Collection entries
══════════

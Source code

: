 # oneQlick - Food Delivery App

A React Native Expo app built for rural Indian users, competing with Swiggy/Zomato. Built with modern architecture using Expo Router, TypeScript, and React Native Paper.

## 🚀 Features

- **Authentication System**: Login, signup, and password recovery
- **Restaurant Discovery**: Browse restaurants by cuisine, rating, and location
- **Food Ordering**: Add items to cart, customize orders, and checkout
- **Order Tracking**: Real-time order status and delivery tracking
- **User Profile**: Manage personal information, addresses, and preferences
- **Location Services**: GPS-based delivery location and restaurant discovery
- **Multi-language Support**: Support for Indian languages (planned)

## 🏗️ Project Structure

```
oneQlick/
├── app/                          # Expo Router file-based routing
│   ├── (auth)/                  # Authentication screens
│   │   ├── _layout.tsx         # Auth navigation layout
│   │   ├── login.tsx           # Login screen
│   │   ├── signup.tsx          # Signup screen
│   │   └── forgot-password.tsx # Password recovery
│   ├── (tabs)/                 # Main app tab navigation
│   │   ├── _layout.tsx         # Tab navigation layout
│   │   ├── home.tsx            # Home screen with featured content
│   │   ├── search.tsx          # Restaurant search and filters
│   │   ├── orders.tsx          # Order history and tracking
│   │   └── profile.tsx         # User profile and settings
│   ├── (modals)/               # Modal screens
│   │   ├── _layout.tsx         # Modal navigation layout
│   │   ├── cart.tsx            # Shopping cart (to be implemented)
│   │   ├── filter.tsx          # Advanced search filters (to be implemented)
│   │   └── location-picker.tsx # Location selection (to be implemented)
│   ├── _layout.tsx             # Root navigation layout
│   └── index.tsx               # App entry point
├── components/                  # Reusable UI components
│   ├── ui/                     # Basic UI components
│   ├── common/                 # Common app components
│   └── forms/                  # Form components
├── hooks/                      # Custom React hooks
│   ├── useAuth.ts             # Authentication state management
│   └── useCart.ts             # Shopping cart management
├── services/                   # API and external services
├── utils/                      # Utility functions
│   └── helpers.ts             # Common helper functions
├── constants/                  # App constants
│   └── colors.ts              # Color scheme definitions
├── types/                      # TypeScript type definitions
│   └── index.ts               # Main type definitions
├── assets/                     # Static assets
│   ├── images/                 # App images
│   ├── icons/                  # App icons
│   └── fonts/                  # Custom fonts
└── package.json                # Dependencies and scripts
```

══════════

• What the exercise asks:
Show all lines from the records above where the word "functions" occurs.

• Your response:
├── utils/                      # Utility functions
│   └── helpers.ts             # Common helper functions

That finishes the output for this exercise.